There is no magic number.
It comes down to your goals, your life situation, the type of training you're doing, and so many other factors.
In my eyes, your instincts are the best indicator to ensure you're not over or under training.
Because we all have a different starting point, which we just have to build from.
You may only feel comfortable training 2 days a week for an hour, or 5 days a week for 15 minutes.
I know when I first started training I didn't enjoy it - and very quickly I wanted to leave.
That's okay.
Turning up is the most important step, and once you're there do what you can and make sure you're training in a way that you enjoy most.
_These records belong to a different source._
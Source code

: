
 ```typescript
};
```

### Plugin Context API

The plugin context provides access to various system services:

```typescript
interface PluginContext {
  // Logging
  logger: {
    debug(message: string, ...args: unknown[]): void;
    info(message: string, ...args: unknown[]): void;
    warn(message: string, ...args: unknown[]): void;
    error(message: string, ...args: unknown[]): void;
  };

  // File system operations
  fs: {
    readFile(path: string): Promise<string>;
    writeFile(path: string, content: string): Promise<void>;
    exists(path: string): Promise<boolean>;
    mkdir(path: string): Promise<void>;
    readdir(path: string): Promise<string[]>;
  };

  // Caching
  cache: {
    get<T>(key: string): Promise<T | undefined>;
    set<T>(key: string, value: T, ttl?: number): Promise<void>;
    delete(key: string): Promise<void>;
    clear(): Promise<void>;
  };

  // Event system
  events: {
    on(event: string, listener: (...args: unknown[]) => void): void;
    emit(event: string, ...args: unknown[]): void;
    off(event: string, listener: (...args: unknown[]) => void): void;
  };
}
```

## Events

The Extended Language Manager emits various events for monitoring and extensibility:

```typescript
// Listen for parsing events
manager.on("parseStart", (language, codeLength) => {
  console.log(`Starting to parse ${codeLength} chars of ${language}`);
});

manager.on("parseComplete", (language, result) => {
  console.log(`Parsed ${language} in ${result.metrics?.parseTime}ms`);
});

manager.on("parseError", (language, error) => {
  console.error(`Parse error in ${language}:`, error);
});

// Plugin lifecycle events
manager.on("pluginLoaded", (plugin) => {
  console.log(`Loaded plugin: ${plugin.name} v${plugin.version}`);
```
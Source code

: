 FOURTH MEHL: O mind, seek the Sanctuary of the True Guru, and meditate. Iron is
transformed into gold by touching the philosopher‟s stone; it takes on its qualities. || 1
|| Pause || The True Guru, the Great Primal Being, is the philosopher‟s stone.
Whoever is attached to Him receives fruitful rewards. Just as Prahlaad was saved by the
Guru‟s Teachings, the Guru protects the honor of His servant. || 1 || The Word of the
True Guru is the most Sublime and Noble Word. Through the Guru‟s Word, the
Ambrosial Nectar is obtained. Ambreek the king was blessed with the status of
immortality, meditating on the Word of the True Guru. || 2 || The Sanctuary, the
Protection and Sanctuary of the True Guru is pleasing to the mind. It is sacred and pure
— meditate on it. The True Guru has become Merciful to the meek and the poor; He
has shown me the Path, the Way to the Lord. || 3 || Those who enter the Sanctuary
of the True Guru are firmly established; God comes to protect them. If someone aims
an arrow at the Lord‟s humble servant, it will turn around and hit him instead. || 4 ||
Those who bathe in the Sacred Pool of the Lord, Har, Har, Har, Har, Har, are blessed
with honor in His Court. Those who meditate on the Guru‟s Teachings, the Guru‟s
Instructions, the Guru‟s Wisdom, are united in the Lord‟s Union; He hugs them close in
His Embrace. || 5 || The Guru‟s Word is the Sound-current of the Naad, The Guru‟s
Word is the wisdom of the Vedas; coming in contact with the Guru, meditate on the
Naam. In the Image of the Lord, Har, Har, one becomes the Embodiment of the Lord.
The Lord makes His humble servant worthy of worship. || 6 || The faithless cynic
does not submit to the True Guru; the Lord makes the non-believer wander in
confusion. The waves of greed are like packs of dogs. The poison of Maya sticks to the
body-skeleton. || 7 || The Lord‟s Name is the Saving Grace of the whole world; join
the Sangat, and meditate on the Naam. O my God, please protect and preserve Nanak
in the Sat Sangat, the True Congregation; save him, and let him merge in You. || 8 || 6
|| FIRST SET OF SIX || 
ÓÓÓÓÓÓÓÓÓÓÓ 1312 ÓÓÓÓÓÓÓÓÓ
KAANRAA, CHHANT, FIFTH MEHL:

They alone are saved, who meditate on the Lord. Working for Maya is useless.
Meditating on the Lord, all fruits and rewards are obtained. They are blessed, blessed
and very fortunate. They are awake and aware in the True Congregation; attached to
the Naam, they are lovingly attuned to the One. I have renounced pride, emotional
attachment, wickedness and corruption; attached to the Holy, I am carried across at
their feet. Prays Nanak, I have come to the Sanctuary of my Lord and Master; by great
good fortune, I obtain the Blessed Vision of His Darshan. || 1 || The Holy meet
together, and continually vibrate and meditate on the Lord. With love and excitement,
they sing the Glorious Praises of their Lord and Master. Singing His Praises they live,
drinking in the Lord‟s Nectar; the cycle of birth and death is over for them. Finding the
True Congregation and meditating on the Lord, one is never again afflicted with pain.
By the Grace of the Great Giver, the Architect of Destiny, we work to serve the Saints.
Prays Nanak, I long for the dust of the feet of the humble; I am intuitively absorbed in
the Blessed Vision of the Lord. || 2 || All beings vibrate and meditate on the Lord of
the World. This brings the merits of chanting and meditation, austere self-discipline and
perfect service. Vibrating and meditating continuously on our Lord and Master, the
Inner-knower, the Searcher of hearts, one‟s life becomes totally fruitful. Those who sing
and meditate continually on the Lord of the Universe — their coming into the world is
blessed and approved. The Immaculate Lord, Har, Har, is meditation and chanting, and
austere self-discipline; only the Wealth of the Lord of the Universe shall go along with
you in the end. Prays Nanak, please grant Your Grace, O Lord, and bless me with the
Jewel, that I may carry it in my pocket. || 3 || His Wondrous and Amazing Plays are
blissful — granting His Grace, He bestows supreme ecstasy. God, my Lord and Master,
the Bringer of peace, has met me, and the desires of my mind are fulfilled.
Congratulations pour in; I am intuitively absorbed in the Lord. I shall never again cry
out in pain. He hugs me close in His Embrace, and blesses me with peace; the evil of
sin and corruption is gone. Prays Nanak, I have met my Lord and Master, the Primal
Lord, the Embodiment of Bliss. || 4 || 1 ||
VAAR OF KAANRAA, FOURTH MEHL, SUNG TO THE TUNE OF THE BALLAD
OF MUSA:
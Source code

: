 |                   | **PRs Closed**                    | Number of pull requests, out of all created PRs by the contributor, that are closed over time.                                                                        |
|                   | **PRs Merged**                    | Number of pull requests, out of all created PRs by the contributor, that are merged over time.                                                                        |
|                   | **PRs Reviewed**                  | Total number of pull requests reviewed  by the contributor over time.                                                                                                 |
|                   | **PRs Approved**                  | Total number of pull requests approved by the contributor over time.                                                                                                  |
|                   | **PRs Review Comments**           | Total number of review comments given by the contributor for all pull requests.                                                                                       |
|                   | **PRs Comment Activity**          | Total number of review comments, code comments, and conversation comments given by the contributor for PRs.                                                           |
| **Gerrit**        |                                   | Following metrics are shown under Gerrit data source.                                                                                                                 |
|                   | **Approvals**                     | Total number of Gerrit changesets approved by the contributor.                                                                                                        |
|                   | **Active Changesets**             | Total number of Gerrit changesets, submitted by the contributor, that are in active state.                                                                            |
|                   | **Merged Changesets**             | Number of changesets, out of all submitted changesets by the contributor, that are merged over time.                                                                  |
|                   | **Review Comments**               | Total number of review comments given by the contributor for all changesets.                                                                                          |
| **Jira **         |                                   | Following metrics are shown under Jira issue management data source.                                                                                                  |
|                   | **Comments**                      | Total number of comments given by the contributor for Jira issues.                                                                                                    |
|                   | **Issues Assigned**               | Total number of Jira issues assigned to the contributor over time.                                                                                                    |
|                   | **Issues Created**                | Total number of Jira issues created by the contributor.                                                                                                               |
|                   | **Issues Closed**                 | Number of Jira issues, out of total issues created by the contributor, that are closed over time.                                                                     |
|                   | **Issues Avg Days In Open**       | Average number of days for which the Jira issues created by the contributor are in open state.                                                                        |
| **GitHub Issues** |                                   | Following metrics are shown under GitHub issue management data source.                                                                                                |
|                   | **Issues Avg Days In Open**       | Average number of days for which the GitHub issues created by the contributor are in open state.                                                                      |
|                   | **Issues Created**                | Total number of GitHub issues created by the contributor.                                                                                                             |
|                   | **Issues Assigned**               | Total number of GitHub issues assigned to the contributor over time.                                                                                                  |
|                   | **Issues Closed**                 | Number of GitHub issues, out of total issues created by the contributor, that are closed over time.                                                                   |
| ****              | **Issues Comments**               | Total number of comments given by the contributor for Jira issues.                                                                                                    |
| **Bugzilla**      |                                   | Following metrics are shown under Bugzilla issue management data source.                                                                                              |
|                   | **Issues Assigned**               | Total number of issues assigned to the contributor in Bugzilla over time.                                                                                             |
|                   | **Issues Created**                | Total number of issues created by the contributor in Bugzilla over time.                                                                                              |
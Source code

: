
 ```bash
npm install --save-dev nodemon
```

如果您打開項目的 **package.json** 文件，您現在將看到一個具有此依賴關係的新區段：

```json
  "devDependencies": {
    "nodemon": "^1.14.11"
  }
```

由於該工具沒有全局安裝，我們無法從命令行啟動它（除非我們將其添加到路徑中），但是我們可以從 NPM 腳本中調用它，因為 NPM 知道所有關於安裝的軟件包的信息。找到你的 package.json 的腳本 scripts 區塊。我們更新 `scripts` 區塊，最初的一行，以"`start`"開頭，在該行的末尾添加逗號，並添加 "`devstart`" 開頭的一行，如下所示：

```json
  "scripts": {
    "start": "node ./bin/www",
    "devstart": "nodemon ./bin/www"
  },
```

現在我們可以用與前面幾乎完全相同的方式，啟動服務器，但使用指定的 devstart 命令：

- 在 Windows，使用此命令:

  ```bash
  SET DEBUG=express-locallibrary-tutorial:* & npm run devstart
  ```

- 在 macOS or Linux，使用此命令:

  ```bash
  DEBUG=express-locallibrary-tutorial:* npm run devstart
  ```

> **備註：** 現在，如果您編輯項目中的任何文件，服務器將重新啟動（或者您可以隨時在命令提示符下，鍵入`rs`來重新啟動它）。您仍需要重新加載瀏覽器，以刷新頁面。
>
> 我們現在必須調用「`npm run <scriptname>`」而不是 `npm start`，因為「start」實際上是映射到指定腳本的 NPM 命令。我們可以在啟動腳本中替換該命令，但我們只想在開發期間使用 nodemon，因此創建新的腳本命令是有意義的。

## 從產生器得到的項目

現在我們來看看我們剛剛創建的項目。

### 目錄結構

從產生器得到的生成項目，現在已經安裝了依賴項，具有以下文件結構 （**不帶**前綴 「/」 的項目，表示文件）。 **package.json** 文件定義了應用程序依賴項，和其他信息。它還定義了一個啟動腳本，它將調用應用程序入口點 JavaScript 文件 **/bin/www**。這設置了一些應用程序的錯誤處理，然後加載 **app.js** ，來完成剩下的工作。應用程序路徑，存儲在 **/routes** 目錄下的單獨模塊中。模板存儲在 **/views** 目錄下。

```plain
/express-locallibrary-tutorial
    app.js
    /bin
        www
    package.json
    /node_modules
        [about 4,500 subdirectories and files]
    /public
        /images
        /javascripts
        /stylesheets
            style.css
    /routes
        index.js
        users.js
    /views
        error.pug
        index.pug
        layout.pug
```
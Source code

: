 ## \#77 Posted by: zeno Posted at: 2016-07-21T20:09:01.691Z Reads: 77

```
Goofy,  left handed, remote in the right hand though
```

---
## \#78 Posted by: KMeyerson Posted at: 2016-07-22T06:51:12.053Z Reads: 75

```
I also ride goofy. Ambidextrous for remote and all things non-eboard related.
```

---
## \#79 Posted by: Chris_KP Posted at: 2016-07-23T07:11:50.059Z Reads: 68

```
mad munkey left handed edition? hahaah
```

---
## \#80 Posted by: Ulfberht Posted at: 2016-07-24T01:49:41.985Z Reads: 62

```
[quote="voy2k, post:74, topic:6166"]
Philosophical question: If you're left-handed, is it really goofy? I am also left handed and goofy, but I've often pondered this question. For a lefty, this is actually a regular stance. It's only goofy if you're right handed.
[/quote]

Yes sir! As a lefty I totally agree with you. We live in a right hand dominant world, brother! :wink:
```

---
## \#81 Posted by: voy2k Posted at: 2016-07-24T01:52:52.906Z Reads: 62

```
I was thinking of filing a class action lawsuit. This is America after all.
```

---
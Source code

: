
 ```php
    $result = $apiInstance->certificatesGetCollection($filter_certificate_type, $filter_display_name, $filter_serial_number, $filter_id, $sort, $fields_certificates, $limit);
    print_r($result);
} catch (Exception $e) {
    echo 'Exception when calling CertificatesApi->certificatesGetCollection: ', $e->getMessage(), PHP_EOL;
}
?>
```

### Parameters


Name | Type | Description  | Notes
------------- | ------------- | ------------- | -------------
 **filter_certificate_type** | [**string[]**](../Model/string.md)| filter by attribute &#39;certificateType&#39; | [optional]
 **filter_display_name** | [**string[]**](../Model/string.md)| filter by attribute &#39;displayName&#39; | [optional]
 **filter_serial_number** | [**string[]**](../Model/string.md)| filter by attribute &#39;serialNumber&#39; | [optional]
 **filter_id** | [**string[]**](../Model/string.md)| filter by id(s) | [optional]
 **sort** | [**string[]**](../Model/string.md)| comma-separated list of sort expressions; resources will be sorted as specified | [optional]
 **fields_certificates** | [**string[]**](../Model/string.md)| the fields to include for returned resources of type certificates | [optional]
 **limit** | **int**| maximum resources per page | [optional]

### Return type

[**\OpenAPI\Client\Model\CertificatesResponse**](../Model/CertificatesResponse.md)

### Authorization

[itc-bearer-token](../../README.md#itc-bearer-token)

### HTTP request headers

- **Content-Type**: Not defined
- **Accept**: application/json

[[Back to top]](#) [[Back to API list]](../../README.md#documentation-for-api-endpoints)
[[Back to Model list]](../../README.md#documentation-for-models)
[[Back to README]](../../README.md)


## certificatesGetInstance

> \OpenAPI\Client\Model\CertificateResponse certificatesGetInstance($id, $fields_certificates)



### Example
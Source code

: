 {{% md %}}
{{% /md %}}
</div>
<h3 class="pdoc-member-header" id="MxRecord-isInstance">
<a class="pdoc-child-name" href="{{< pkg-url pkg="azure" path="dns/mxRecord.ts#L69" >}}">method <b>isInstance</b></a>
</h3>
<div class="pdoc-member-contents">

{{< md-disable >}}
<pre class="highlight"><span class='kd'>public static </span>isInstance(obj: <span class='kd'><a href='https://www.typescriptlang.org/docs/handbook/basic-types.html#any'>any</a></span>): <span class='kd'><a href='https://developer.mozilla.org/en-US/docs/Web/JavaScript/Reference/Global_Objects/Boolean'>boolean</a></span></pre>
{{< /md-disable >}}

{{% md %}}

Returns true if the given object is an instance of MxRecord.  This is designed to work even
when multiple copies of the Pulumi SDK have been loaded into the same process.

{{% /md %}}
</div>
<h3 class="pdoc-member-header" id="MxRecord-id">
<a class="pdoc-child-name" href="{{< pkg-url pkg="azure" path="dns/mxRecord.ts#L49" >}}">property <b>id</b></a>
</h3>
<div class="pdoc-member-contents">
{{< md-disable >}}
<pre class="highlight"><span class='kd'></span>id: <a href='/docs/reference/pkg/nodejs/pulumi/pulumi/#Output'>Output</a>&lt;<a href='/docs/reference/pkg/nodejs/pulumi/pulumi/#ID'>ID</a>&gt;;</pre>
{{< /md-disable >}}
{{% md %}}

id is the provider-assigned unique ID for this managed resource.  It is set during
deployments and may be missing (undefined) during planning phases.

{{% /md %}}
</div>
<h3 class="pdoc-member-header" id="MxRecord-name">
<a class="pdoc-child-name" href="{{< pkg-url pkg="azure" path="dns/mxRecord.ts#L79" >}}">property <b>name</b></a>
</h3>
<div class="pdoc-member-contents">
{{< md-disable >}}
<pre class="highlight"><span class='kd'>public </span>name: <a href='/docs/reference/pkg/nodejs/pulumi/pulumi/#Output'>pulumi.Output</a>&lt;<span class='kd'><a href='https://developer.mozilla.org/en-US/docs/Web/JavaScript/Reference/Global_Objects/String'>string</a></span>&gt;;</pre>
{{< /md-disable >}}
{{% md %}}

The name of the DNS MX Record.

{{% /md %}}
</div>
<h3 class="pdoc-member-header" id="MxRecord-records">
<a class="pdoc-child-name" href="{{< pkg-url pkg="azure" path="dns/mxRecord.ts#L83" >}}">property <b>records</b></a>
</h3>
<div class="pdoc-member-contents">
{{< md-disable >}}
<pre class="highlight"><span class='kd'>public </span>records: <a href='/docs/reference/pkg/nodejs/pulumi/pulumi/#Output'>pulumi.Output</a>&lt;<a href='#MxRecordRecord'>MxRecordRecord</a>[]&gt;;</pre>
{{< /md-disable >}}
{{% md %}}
In time, as you see progress and you become fitter, stronger, faster... you become encouraged and start wanting to be there.
If you're more advanced, your life situation may be the greatest factor.
Train each muscle group at least twice per week, which can be done in the following ways (just examples):
2 or 3 days a week: FULL BODY, FULL BODY(, FULL BODY)
4 days a week: PUSH, PULL, LEGS, FULL BODY
5 days a week: PUSH, PULL, LEGS, PUSH, PULL (More upper body focused)
6 days a week: PUSH, PULL, LEGS, PUSH, PULL, LEGS
In my opinion, short intense workouts should last 15-45 minutes, and resistance training 45-90 minutes. This is a ballpark figure, so be sure not to stress if you aren't there yet!